If there are enough senators who don’t want to ‘end the debate,’ then you have a filibuster. (To be clear, they’re not actually wanting to debate anything; they just want to block his confirmation, because…Trump). And in order to bypass the filibuster, there needs to be 60 votes.
The Democrats need 41 votes in order to effectively block the process from getting to the confirmation vote on the senate floor. Now, it looks as though they’ve got the 41 votes needed. If that’s the case, the Republicans need 60 votes in order to move forward. Until then, Gorsuch’s confirmation will remain in limbo.
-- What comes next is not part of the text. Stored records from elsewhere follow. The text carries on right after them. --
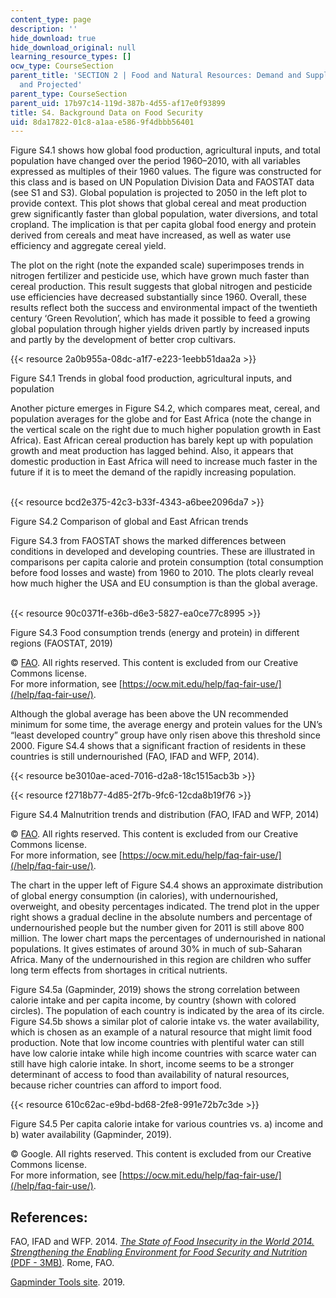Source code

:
 ```yaml
---
content_type: page
description: ''
hide_download: true
hide_download_original: null
learning_resource_types: []
ocw_type: CourseSection
parent_title: 'SECTION 2 | Food and Natural Resources: Demand and Supply, Current
  and Projected'
parent_type: CourseSection
parent_uid: 17b97c14-119d-387b-4d55-af17e0f93899
title: S4. Background Data on Food Security
uid: 8da17822-01c8-a1aa-e586-9f4dbbb56401
---
```


Figure S4.1 shows how global food production, agricultural inputs, and total population have changed over the period 1960–2010, with all variables expressed as multiples of their 1960 values. The figure was constructed for this class and is based on UN Population Division Data and FAOSTAT data (see S1 and S3). Global population is projected to 2050 in the left plot to provide context. This plot shows that global cereal and meat production grew significantly faster than global population, water diversions, and total cropland. The implication is that per capita global food energy and protein derived from cereals and meat have increased, as well as water use efficiency and aggregate cereal yield. 

The plot on the right (note the expanded scale) superimposes trends in nitrogen fertilizer and pesticide use, which have grown much faster than cereal production. This result suggests that global nitrogen and pesticide use efficiencies have decreased substantially since 1960. Overall, these results reflect both the success and environmental impact of the twentieth century ‘Green Revolution’, which has made it possible to feed a growing global population through higher yields driven partly by increased inputs and partly by the development of better crop cultivars.

{{< resource 2a0b955a-08dc-a1f7-e223-1eebb51daa2a >}}

Figure S4.1 Trends in global food production, agricultural inputs, and population

Another picture emerges in Figure S4.2, which compares meat, cereal, and population averages for the globe and for East Africa (note the change in the vertical scale on the right due to much higher population growth in East Africa). East African cereal production has barely kept up with population growth and meat production has lagged behind. Also, it appears that domestic production in East Africa will need to increase much faster in the future if it is to meet the demand of the rapidly increasing population.  
 

{{< resource bcd2e375-42c3-b33f-4343-a6bee2096da7 >}}

Figure S4.2 Comparison of global and East African trends

Figure S4.3 from FAOSTAT shows the marked differences between conditions in developed and developing countries. These are illustrated in comparisons per capita calorie and protein consumption (total consumption before food losses and waste) from 1960 to 2010. The plots clearly reveal how much higher the USA and EU consumption is than the global average.  
 

{{< resource 90c0371f-e36b-d6e3-5827-ea0ce77c8995 >}}

Figure S4.3 Food consumption trends (energy and protein) in different regions (FAOSTAT, 2019)

© [FAO](http://www.fao.org). All rights reserved. This content is excluded from our Creative Commons license.  
For more information, see [https://ocw.mit.edu/help/faq-fair-use/](/help/faq-fair-use/).

Although the global average has been above the UN recommended minimum for some time, the average energy and protein values for the UN’s “least developed country” group have only risen above this threshold since 2000. Figure S4.4 shows that a significant fraction of residents in these countries is still undernourished (FAO, IFAD and WFP, 2014).

{{< resource be3010ae-aced-7016-d2a8-18c1515acb3b >}}

{{< resource f2718b77-4d85-2f7b-9fc6-12cda8b19f76 >}}

Figure S4.4 Malnutrition trends and distribution (FAO, IFAD and WFP, 2014)

© [FAO](http://www.fao.org). All rights reserved. This content is excluded from our Creative Commons license.  
For more information, see [https://ocw.mit.edu/help/faq-fair-use/](/help/faq-fair-use/).

The chart in the upper left of Figure S4.4 shows an approximate distribution of global energy consumption (in calories), with undernourished, overweight, and obesity percentages indicated. The trend plot in the upper right shows a gradual decline in the absolute numbers and percentage of undernourished people but the number given for 2011 is still above 800 million. The lower chart maps the percentages of undernourished in national populations. It gives estimates of around 30% in much of sub-Saharan Africa. Many of the undernourished in this region are children who suffer long term effects from shortages in critical nutrients.

Figure S4.5a (Gapminder, 2019) shows the strong correlation between calorie intake and per capita income, by country (shown with colored circles). The population of each country is indicated by the area of its circle. Figure S4.5b shows a similar plot of calorie intake vs. the water availability, which is chosen as an example of a natural resource that might limit food production. Note that low income countries with plentiful water can still have low calorie intake while high income countries with scarce water can still have high calorie intake. In short, income seems to be a stronger determinant of access to food than availability of natural resources, because richer countries can afford to import food.

{{< resource 610c62ac-e9bd-bd68-2fe8-991e72b7c3de >}}

Figure S4.5 Per capita calorie intake for various countries vs. a) income and b) water availability (Gapminder, 2019).

© Google. All rights reserved. This content is excluded from our Creative Commons license.  
For more information, see [https://ocw.mit.edu/help/faq-fair-use/](/help/faq-fair-use/).

References:
-----------

FAO, IFAD and WFP. 2014. [_The State of Food Insecurity in the World 2014. Strengthening the Enabling Environment for Food Security and Nutrition_ (PDF - 3MB)](http://www.fao.org/3/a-i4030e.pdf). Rome, FAO.

[Gapminder Tools site](https://www.gapminder.org/tools/#$chart-type=bubbles). 2019.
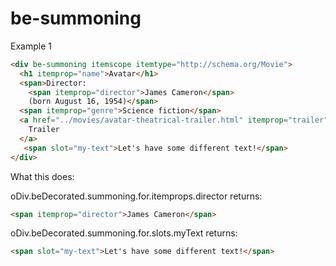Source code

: # be-summoning

Example 1

```html
<div be-summoning itemscope itemtype="http://schema.org/Movie">
  <h1 itemprop="name">Avatar</h1>
  <span>Director:
    <span itemprop="director">James Cameron</span>
    (born August 16, 1954)</span>
  <span itemprop="genre">Science fiction</span>
  <a href="../movies/avatar-theatrical-trailer.html" itemprop="trailer">
    Trailer
  </a>
   <span slot="my-text">Let's have some different text!</span>
</div>    

```


What this does:


oDiv.beDecorated.summoning.for.itemprops.director returns:

```html
<span itemprop="director">James Cameron</span>
```

oDiv.beDecorated.summoning.for.slots.myText returns:

```html
<span slot="my-text">Let's have some different text!</span>
```


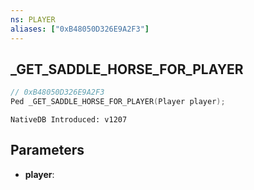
 ```yaml
---
ns: PLAYER
aliases: ["0xB48050D326E9A2F3"]
---
```

## _GET_SADDLE_HORSE_FOR_PLAYER

```c
// 0xB48050D326E9A2F3
Ped _GET_SADDLE_HORSE_FOR_PLAYER(Player player);
```

```
NativeDB Introduced: v1207
```

## Parameters
* **player**:
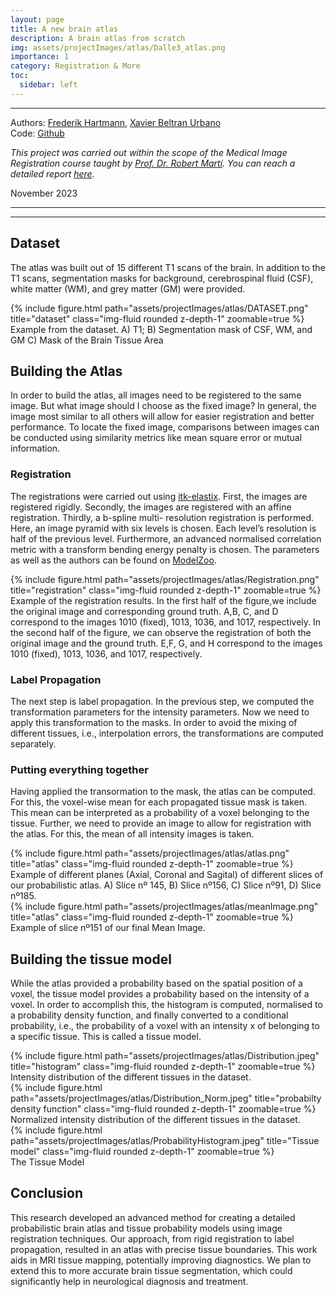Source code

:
 ```yaml
---
layout: page
title: A new brain atlas
description: A brain atlas from scratch
img: assets/projectImages/atlas/Dalle3_atlas.png
importance: 1
category: Registration & More
toc:
  sidebar: left
---
```

---
Authors: [Frederik Hartmann](https://github.com/Frederik-Hartmann), [Xavier Beltran Urbano](https://xavibeltranurbano.github.io/)
\
Code: [Github]()


*This project was carried out within the scope of the Medical Image Registration course taught by [Prof. Dr. Robert Martí](https://scholar.google.com/citations?user=M_sM6x8AAAAJ&hl=en). You can reach a detailed report [here]().* 


November 2023

---
---
## Dataset

The atlas was built out of 15 different T1 scans of the brain. In addition to the T1 scans, segmentation masks for background, cerebrospinal fluid (CSF), white matter (WM), and grey matter (GM) were provided. 

<div class="row">
    <div class="col-sm mt-3 mt-md-0">
        {% include figure.html path="assets/projectImages/atlas/DATASET.png" title="dataset" class="img-fluid rounded z-depth-1" zoomable=true %}
    </div>
</div>
<div class="caption">
Example from the dataset. A) T1; B) Segmentation mask of CSF, WM, and GM C) Mask of the Brain Tissue Area</div>

## Building the Atlas
In order to build the atlas, all images need to be registered to the same image. But what image should I choose as the fixed image? In general, the image most similar to all others will allow for easier registration and better performance. To locate the fixed image, comparisons between images can be conducted using similarity metrics like mean square error or mutual information.

### Registration
The registrations were carried out using [itk-elastix](https://pypi.org/project/itk-elastix/). First, the
images are registered rigidly. Secondly, the images are registered with an affine registration. Thirdly, a b-spline multi-
resolution registration is performed. Here, an image pyramid with six levels is chosen. Each level’s resolution is half of the previous level. Furthermore, an advanced normalised correlation metric with a transform bending energy penalty is chosen. The parameters as well as the authors can be found on [ModelZoo](https://github.com/SuperElastix/ElastixModelZoo/tree/master/models/Par0038).

<div class="row">
    <div class="col-sm mt-3 mt-md-0">
        {% include figure.html path="assets/projectImages/atlas/Registration.png" title="registration" class="img-fluid rounded z-depth-1" zoomable=true %}
    </div>
</div>
<div class="caption">
Example of the registration results. In the first half of the figure,we include the original image and corresponding ground truth.
A,B, C, and D correspond to the images 1010 (fixed), 1013, 1036, and 1017, respectively. In the second half of the figure, we can observe
the registration of both the original image and the ground truth. E,F, G, and H correspond to the images 1010 (fixed), 1013, 1036, and
1017, respectively.
</div>

### Label Propagation
The next step is label propagation. In the previous step, we computed the transformation parameters for the intensity parameters. Now we need to apply this transformation to the masks. In order to avoid the mixing of different tissues, i.e., interpolation errors, the transformations are computed separately.

### Putting everything together
Having applied the transormation to the mask, the atlas can be computed. For this, the voxel-wise mean for each propagated tissue mask is taken. This mean can be interpreted as a probability of a voxel belonging to the tissue. Further, we need to provide an image to allow for registration with the atlas. For this, the mean of all intensity images is taken.

<div class="row">
    <div class="col-sm mt-3 mt-md-0">
        {% include figure.html path="assets/projectImages/atlas/atlas.png" title="atlas" class="img-fluid rounded z-depth-1" zoomable=true %}
    </div>
</div>
<div class="caption">
Example of different planes (Axial, Coronal and Sagital) of different slices of our probabilistic atlas. A) Slice nº 145, B) Slice
nº156, C) Slice nº91, D) Slice nº185.
</div>

<div class="row">
    <div class="col-sm mt-3 mt-md-0">
        {% include figure.html path="assets/projectImages/atlas/meanImage.png" title="atlas" class="img-fluid rounded z-depth-1" zoomable=true %}
    </div>
</div>
<div class="caption">
Example of slice nº151 of our final Mean Image.
</div>

## Building the tissue model
While the atlas provided a probability based on the spatial position of a voxel, the tissue model provides a probability based on the intensity of a voxel. In order to accomplish this, the histogram is computed, normalised to a probability density function, and finally converted to a conditional probability, i.e., the probability of a voxel with an intensity x of belonging to a specific tissue. This is called a tissue model.

<div class="row">
    <div class="col-sm mt-3 mt-md-0">
        {% include figure.html path="assets/projectImages/atlas/Distribution.jpeg" title="histogram" class="img-fluid rounded z-depth-1" zoomable=true %}
    </div>
</div>
<div class="caption">
Intensity distribution of the different tissues in the dataset.
</div>

<div class="row">
    <div class="col-sm mt-3 mt-md-0">
        {% include figure.html path="assets/projectImages/atlas/Distribution_Norm.jpeg" title="probabilty density function" class="img-fluid rounded z-depth-1" zoomable=true %}
    </div>
</div>
<div class="caption">
Normalized intensity distribution of the different tissues in the dataset.
</div>

<div class="row">
    <div class="col-sm mt-3 mt-md-0">
        {% include figure.html path="assets/projectImages/atlas/ProbabilityHistogram.jpeg" title="Tissue model" class="img-fluid rounded z-depth-1" zoomable=true %}
    </div>
</div>
<div class="caption">
The Tissue Model
</div>

## Conclusion
This research developed an advanced method for creating a detailed probabilistic brain atlas and tissue probability models using image registration techniques. Our approach, from rigid registration to label propagation, resulted in an atlas with precise tissue boundaries. This work aids in MRI tissue mapping, potentially improving diagnostics. We plan to extend this to more accurate brain tissue segmentation, which could significantly help in neurological diagnosis and treatment.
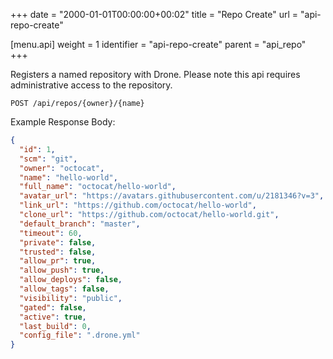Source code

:+++
date = "2000-01-01T00:00:00+00:02"
title = "Repo Create"
url = "api-repo-create"

[menu.api]
  weight = 1
  identifier = "api-repo-create"
  parent = "api_repo"
+++

Registers a named repository with Drone.
Please note this api requires administrative access to the repository.

```text
POST /api/repos/{owner}/{name}
```

Example Response Body:

```json
{
  "id": 1,
  "scm": "git",
  "owner": "octocat",
  "name": "hello-world",
  "full_name": "octocat/hello-world",
  "avatar_url": "https://avatars.githubusercontent.com/u/2181346?v=3",
  "link_url": "https://github.com/octocat/hello-world",
  "clone_url": "https://github.com/octocat/hello-world.git",
  "default_branch": "master",
  "timeout": 60,
  "private": false,
  "trusted": false,
  "allow_pr": true,
  "allow_push": true,
  "allow_deploys": false,
  "allow_tags": false,
  "visibility": "public",
  "gated": false,
  "active": true,
  "last_build": 0,
  "config_file": ".drone.yml"
}
```
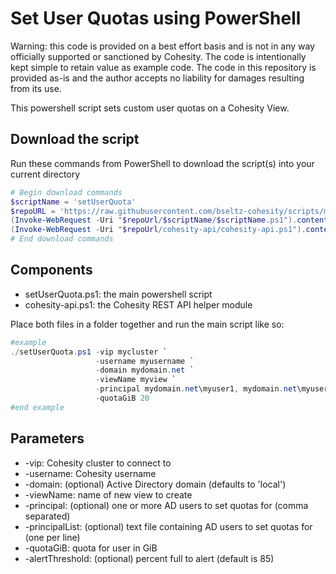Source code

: # Set User Quotas using PowerShell

Warning: this code is provided on a best effort basis and is not in any way officially supported or sanctioned by Cohesity. The code is intentionally kept simple to retain value as example code. The code in this repository is provided as-is and the author accepts no liability for damages resulting from its use.

This powershell script sets custom user quotas on a Cohesity View.

## Download the script

Run these commands from PowerShell to download the script(s) into your current directory

```powershell
# Begin download commands
$scriptName = 'setUserQuota'
$repoURL = 'https://raw.githubusercontent.com/bseltz-cohesity/scripts/master/powershell'
(Invoke-WebRequest -Uri "$repoUrl/$scriptName/$scriptName.ps1").content | Out-File "$scriptName.ps1"; (Get-Content "$scriptName.ps1") | Set-Content "$scriptName.ps1"
(Invoke-WebRequest -Uri "$repoUrl/cohesity-api/cohesity-api.ps1").content | Out-File cohesity-api.ps1; (Get-Content cohesity-api.ps1) | Set-Content cohesity-api.ps1
# End download commands
```

## Components

* setUserQuota.ps1: the main powershell script
* cohesity-api.ps1: the Cohesity REST API helper module

Place both files in a folder together and run the main script like so:

```powershell
#example
./setUserQuota.ps1 -vip mycluster `
                   -username myusername `
                   -domain mydomain.net `
                   -viewName myview `
                   -principal mydomain.net\myuser1, mydomain.net\myuser2 `
                   -quotaGiB 20
#end example
```

## Parameters

* -vip: Cohesity cluster to connect to
* -username: Cohesity username
* -domain: (optional) Active Directory domain (defaults to 'local')
* -viewName: name of new view to create
* -principal: (optional) one or more AD users to set quotas for (comma separated)
* -principalList: (optional) text file containing AD users to set quotas for (one per line)
* -quotaGiB: quota for user in GiB
* -alertThreshold: (optional) percent full to alert (default is 85)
From the New York Times:
Senate Democrats on Monday appeared to secure the votes necessary to filibuster the Supreme Court nomination of Judge Neil M. Gorsuch, sending the body hurtling toward a bitter partisan confrontation later this week.
With an announcement from Senator Christopher Coons, Democrat of Delaware, during the Senate Judiciary Committee’s hearing to vote on Judge Gorsuch’s nomination, Democrats had found their 41st vote in support of a filibuster.
The Senate Judiciary Committee was poised to approve the nomination later on Monday in a likely party-line vote to move President Trump’s selection to the Senate floor.
Everyone knows how Chuck Schumer’s flip-flopped on this issue over and over again, depending on which party holds the majority.
On Sunday, Senate Majority Leader Mitch McConnell was confident that Gorsuch would be confirmed this week. “How that happens really depends on our Democratic friends, how many of them are willing to oppose cloture on a partisan basis to kill a Supreme Court nominee, never happened before in history, the whole history of the country,” McConnell told Chuck Todd on Meet the Press.
“In fact,” he said, “filibustering judges at all is a rather recent phenomenon, started by your next guest, Senator Schumer, after George Bush 43 got elected president.”
McConnell pointed out that Clarence Thomas, nominated by George H. W. Bush, was confirmed with a 52-48 vote without any senator claiming he had to reach 60 votes.
Chuck Todd asked his next guest Chuck Schumer, “Why should Senator McConnell work with you guys on this, when you changed the rules first when you decided to do this?”
“And again, a change that you yourself said this week and two months ago that you regret and it was a mistake?” Todd added. Here’s how Schumer responded:
But I don’t regret not changing it for the Supreme Court. And let me read you a quote of Mr. McConnell, you like to put up quotes. He said, “I think we can stipulate, and my good friends on the other side of the aisle stipulated from time to time over the years when they were in the minority that in the Senate, it takes 60 votes on controversial matters.” That has been the tradition of the Senate for a long time. This is nothing new.
The Meet the Press host prodded him further: “Then why did you change the rules in the first place? I go back to this because now we’re going down the slippery slope. And everybody has hypocrisy on their side to point the finger.”